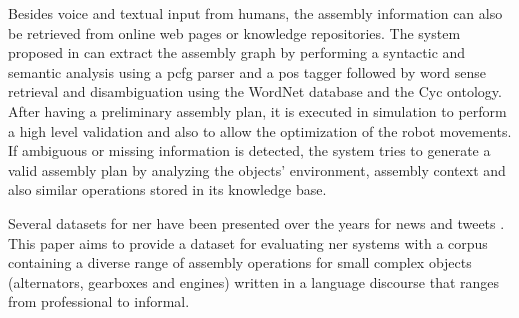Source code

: Besides voice and textual input from humans, the assembly information can also be retrieved from online web pages or knowledge repositories. The system proposed in \cite{Tenorth2010} can extract the assembly graph by performing a syntactic and semantic analysis using a \gls{pcfg} parser and a \gls{pos} tagger followed by word sense retrieval and disambiguation using the WordNet database and the Cyc ontology. After having a preliminary assembly plan, it is executed in simulation to perform a high level validation and also to allow the optimization of the robot movements. If ambiguous or missing information is detected, the system tries to generate a valid assembly plan by analyzing the objects' environment, assembly context and also similar operations stored in its knowledge base.

Several datasets for \gls{ner} have been presented over the years for news and tweets \cite{Dojchinovski2013,Roder2014}. This paper aims to provide a dataset for evaluating \gls{ner} systems with a corpus containing a diverse range of assembly operations for small complex objects (alternators, gearboxes and engines) written in a language discourse that ranges from professional to informal.
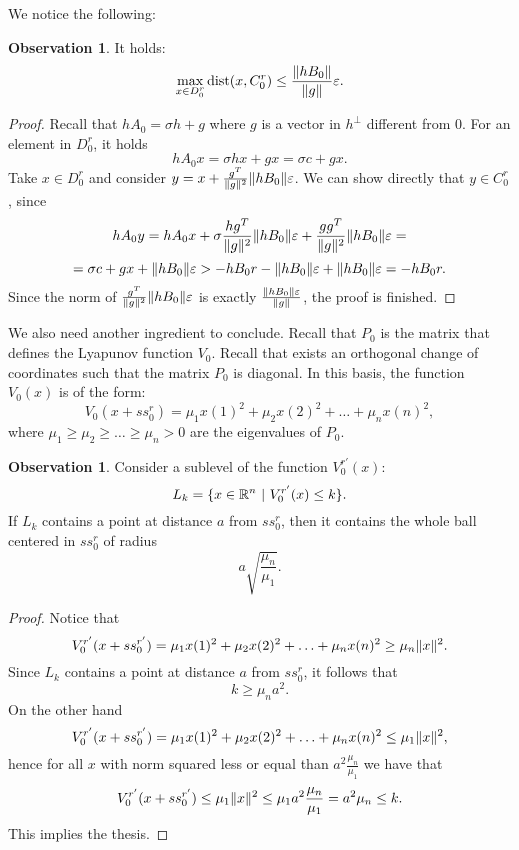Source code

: \documentclass{article}
\theoremstyle{definition}
\newtheorem{obs}[lemma]{Observation}
\DeclarePairedDelimiter{\set}{\{}{\}}
\DeclarePairedDelimiter{\norm}{\lVert }{\rVert}
\newcommand{\R}{\mathbb{R}}
\renewcommand{\epsilon}{\varepsilon}
\DeclareMathOperator{\dist}{dist}
\begin{document}
We notice the following:

\begin{obs}
It holds:
\[ \max_{x \in D_0^{r}} \dist(x,C_0^r) \leq \frac{\norm{h B_0} }{\norm{g}} \epsilon. \]
\end{obs}
\begin{proof}
Recall that $h A_0 = \sigma h + g $ where $g$ is a vector in $h^\perp$ different from 0. For an element in $D_0^{r}$, it holds
\[  h A_0 x =\sigma h x + g x = \sigma c + g x.\]
Take $x \in D_0^{r}$ and consider $y = x + \frac{g^T}{\norm{g}^2}\norm{h B_0} \epsilon $. We can show directly that $y \in C_0^r$, since
\[ h A_0 y = h A_0 x + \sigma \frac{h g^T}{\norm{g}^2}\norm{h B_0} \epsilon +  \frac{g g^T}{\norm{g}^2}\norm{h B_0} \epsilon = \]
\[ = \sigma c + g x + \norm{h B_0} \epsilon > - h B_0 r -  \norm{h B_0} \epsilon +  \norm{h B_0} \epsilon = - h B_0 r. \]
Since the norm of $\frac{g^T}{\norm{g}^2}\norm{h B_0} \epsilon $ is exactly $\frac{\norm{h B_0} \epsilon}{\norm{g}}$, the proof is finished.
\end{proof}

We also need another ingredient to conclude. Recall that $P_0$ is the matrix that defines the Lyapunov function $V_0$. Recall that exists an orthogonal change of coordinates such that the matrix $P_0$ is diagonal. In this basis, the function $V_0(x)$ is of the form:
\[ V_0(x + ss_0^r) = \mu_1 x(1)^2 + \mu_2  x(2)^2 + \ldots + \mu_n x(n)^2, \]
where $\mu_1 \geq  \mu_2  \geq \ldots \geq \mu_n > 0$ are the eigenvalues of $P_0$.
\begin{obs}
Consider a sublevel of the function $V_0^{r'}(x)$:
\[ L_k = \set{x \in \R^n \ | \ V_0^{r'}(x) \leq k}.  \]
If $L_k$ contains a point at distance $a$ from $ss_0^r$, then it contains the whole ball centered in $ss_0^r$ of radius 
\[ a \sqrt{\frac{\mu_n}{\mu_1}}.\]
\end{obs}

\begin{proof}
    Notice that \[ V_0^{r'}(x + ss_0^{r'}) = \mu_1 x(1)^2 + \mu_2  x(2)^2 + \ldots + \mu_n x(n)^2 \geq \mu_n \norm{x}^2.\]
    Since $L_k$ contains a point at distance $a$ from $ss_0^r$, it follows that
    \[ k \geq \mu_n a^2.\]
    On the other hand
    \[ V_0^{r'}(x + ss_0^{r'}) = \mu_1 x(1)^2 + \mu_2  x(2)^2 + \ldots + \mu_n x(n)^2 \leq \mu_1 \norm{x}^2,\]
    hence for all $x$ with norm squared less or equal than $ a^2 \frac{\mu_n}{\mu_1}  $ we have that
    \[ V_0^{r'}(x + ss_0^{r'}) \leq \mu_1 \norm{x}^2 \leq \mu_1 a^2 \frac{\mu_n}{\mu_1} =  a^2  \mu_n \leq k. \]
    This implies the thesis.
\end{proof}
\end{document}
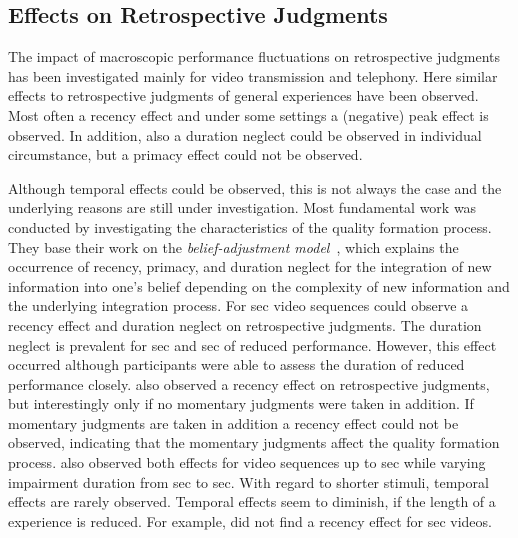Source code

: \subsection{Effects on Retrospective Judgments}
The impact of macroscopic performance fluctuations on retrospective judgments has been investigated mainly for video transmission and telephony.
Here similar effects to retrospective judgments of general experiences have been observed.
Most often a recency effect and under some settings a (negative) peak effect is observed.
In addition, also a duration neglect could be observed in individual circumstance, but a primacy effect could not be observed.

Although temporal effects could be observed, this is not always the case and the underlying reasons are still under investigation.
Most fundamental work was conducted by \citet{hands_recency_2001} investigating the characteristics of the quality formation process.
They base their work on the \emph{belief-adjustment model}~\citep{hogarth_order_1992}, which explains the occurrence of recency, primacy, and duration neglect for the integration of new information into one's belief depending on the complexity of new information and the underlying integration process.
For \unit[30]{sec} video sequences \citet{hands_recency_2001} could observe a recency effect and duration neglect on retrospective judgments.
The duration neglect is prevalent for \unit[5]{sec} and \unit[10]{sec} of reduced performance.
However, this effect occurred although participants were able to assess the duration of reduced performance closely. %
\citet{hands_recency_2001} also observed a recency effect on retrospective judgments, but interestingly only if no momentary judgments were taken in addition.
If momentary judgments are taken in addition a recency effect could not be observed, indicating that the momentary judgments affect the quality formation process.
\citet{hamberg_time-varying_1999} also observed both effects for video sequences up to \unit[180]{sec} while varying impairment duration from \unit[2]{sec} to \unit[10]{sec}.
With regard to shorter stimuli, temporal effects are rarely observed.
Temporal effects seem to diminish, if the length of a experience is reduced.
For example, \citet{ninassi_considering_2009} did not find a recency effect for \unit[8]{sec} videos.


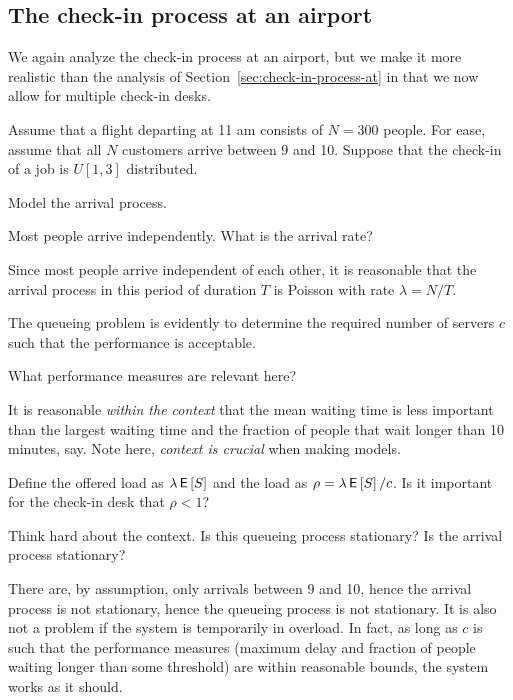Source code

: \subsection{The check-in process at an airport}
\label{sec:check-in-process}

We again analyze the check-in process at an airport, but we make it more realistic than the analysis of Section~\ref{sec:check-in-process-at} in that we now allow for multiple check-in desks.

Assume that a flight departing at 11 am  consists of $N=300$ people.  For ease, assume that all $N$ customers arrive between 9 and 10. Suppose that the check-in of a job is $U[1, 3]$ distributed.  


\begin{exercise}
  Model the arrival process.

  
  \begin{hint}
    Most people arrive independently. What is the arrival rate?
  \end{hint}
  \begin{solution}
Since most people arrive independent of each other, it is reasonable that the arrival process in this period of duration $T$ is Poisson with rate $\lambda = N/T$. 
  \end{solution}
\end{exercise}

The queueing problem  is evidently to determine the required number of servers $c$ such that the performance is acceptable. 

\begin{exercise}
  What performance measures are relevant here?
  \begin{solution}
    It is reasonable \emph{within the context} that the mean waiting time is less important than the largest waiting time and the fraction of people that wait longer than 10 minutes, say.
    Note here, \emph{context is crucial} when making models.
  \end{solution}
\end{exercise}

\begin{exercise}
  Define the offered load as $\lambda \,\mathsf{E}\left[S\right]$ and the load as $\rho = \lambda \,\mathsf{E}\left[S\right]/ c$. Is it important for the check-in desk that $\rho<1$? 

  \begin{hint}
    Think hard about the context. Is this queueing process stationary? Is the arrival process stationary? 
  \end{hint}
  \begin{solution}
    There are, by assumption, only arrivals between 9 and 10, hence the arrival process is not stationary, hence the queueing process is not stationary.  It is also not a problem if the system is temporarily in overload. In fact, as long as $c$ is such that the performance measures (maximum delay and fraction of people waiting longer than some threshold) are within reasonable bounds, the system works as it should.
  \end{solution}
\end{exercise}

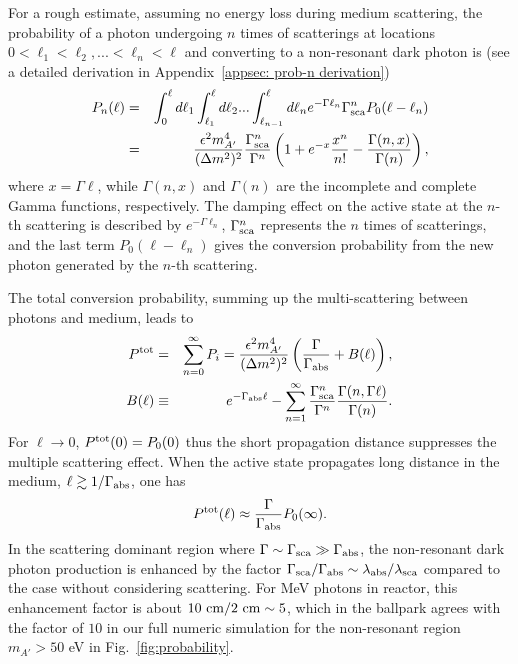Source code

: \documentclass[prd,showpacs,preprintnumbers,amsmath,amssymb,twocolumn,superscriptaddress,notitlepage]{revtex4-2}
\begin{document}
For a rough estimate,  
assuming no energy loss during medium scattering,
the probability 
of a photon undergoing $n$ times of scatterings
at locations $0 < \ell_1 < \ell_2, ... < \ell_n < \ell$
and converting to a non-resonant dark photon is 
(see a detailed derivation in Appendix~\ref{appsec: prob-n derivation})
\begin{eqnarray}
P_n (\ell) &=& \int_{0}^\ell d \ell_1 
\int_{\ell_1}^\ell d \ell_2 ... 
\int_{\ell_{n-1}}^\ell d \ell_n
e^{-\Gamma \ell_n} \Gamma_{\rm sca}^n P_0(\ell -\ell_n) \nonumber \\
&=& \frac{\epsilon^2 m_{A'}^4}{(\Delta m^2)^2} \frac{\Gamma_{\rm sca}^n}{\Gamma^n}
\left(1 +e^{-x} \frac{x^n}{n!} - \frac{\Gamma(n,x)}{\Gamma(n)} \right),
\label{eq: prob-n-sca}
\end{eqnarray}
where $x=\Gamma \ell$,
while $\Gamma(n,x)$ and $\Gamma(n)$ are the incomplete and complete Gamma functions, respectively.
The damping effect on the active state at the $n$-th scattering is described by $e^{-\Gamma \ell_n}$,
$\Gamma_{\rm sca}^n$ represents the $n$ times of scatterings,
and the last term $P_0(\ell -\ell_n)$ gives the conversion probability
from the new photon generated by the $n$-th scattering. 

The total conversion probability,
summing up the multi-scattering between photons and medium, leads to
\begin{eqnarray}
P^{\rm tot} &=& \sum_{n=0}^{\infty} P_i 
= \frac{\epsilon^2 m_{A'}^4}{(\Delta m^2)^2} 
\left(\frac{\Gamma}{\Gamma_{\rm abs}} 
+ B(\ell)\right),  \\
B(\ell) &\equiv&  e^{-\Gamma_{\rm abs} \ell} - \sum_{n=1}^{\infty} \frac{\Gamma_{\rm sca}^n}{\Gamma^n}\frac{\Gamma(n,\Gamma \ell)}{\Gamma(n)}. \nonumber
\end{eqnarray}
For $\ell \to 0$, $P^{\rm tot} (0) =  P_0 (0)$ thus the short propagation distance suppresses the multiple scattering effect.
When the active state propagates long distance in the medium, $\ell \gtrsim  1/\Gamma_{\rm abs}$,
one has 
\begin{equation}
P^{\rm tot} (\ell) \approx \frac{\Gamma}{\Gamma_{\rm abs}}  P_0 (\infty).
\end{equation}
In the scattering dominant region
where $\Gamma \sim \Gamma_{\rm sca} \gg \Gamma_{\rm abs}$,
the non-resonant dark photon production
is enhanced by the factor
$\Gamma_{\rm sca} / \Gamma_{\rm abs} \sim \lambda_{\rm abs} / \lambda_{\rm sca}$
compared to the case without considering scattering.
For MeV photons in reactor, this enhancement factor is about $10~\rm{cm} / 2~\rm{cm} \sim 5$, which in the ballpark agrees with 
the factor of $10$ in our full numeric simulation for the non-resonant region $m_{A'} > 50$ eV in Fig.~\ref{fig:probability}. 
\end{document}

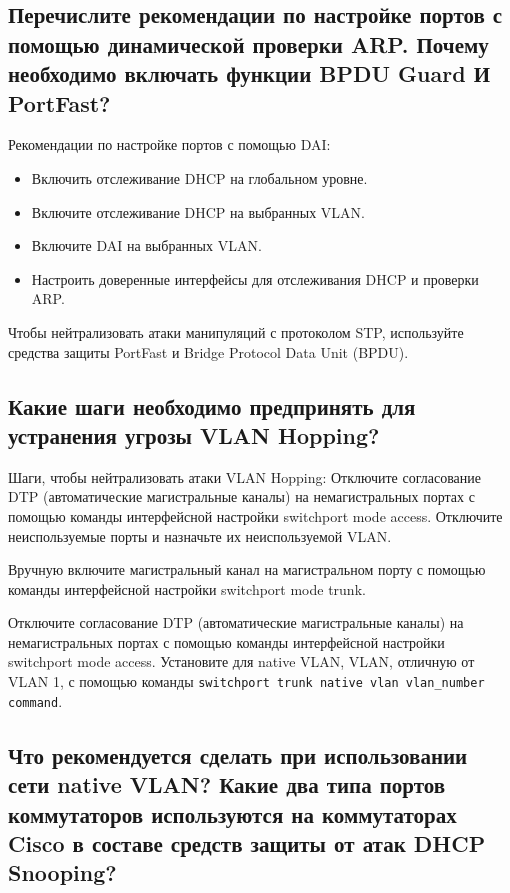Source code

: \subsection{Перечислите рекомендации по настройке портов с помощью
динамической проверки ARP. Почему необходимо включать
функции BPDU Guard И PortFast?}

Рекомендации по настройке портов с помощью DAI:

\begin{itemize}
    \item Включить отслеживание DHCP на глобальном уровне.
    \item Включите отслеживание DHCP на выбранных VLAN.
    \item Включите DAI на выбранных VLAN.
    \item Настроить доверенные интерфейсы для отслеживания DHCP и
    проверки ARP.
\end{itemize}

Чтобы нейтрализовать атаки манипуляций с протоколом STP,
используйте средства защиты PortFast и Bridge Protocol Data Unit (BPDU).

\subsection{Какие шаги необходимо предпринять для устранения угрозы
VLAN Hopping?}

Шаги, чтобы нейтрализовать атаки VLAN Hopping:
Отключите согласование DTP (автоматические магистральные
каналы) на немагистральных портах с помощью команды
интерфейсной настройки switchport mode access.
Отключите неиспользуемые порты и назначьте их
неиспользуемой VLAN.\par
Вручную включите магистральный канал на магистральном
порту с помощью команды интерфейсной настройки switchport
mode trunk.\par
Отключите согласование DTP (автоматические магистральные
каналы) на немагистральных портах с помощью команды
интерфейсной настройки switchport mode access.
Установите для native VLAN, VLAN, отличную от VLAN 1, с
помощью команды \verb|switchport trunk native vlan vlan_number command|.

\subsection{Что рекомендуется сделать при использовании сети native
VLAN? Какие два типа портов коммутаторов используются на
коммутаторах Cisco в составе средств защиты от атак DHCP
Snooping?}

====

### TASK STATEMENT
A single number is expected: how many lines in the records contain the string "resonant".

### OUTPUT OF THE EXERCISE
3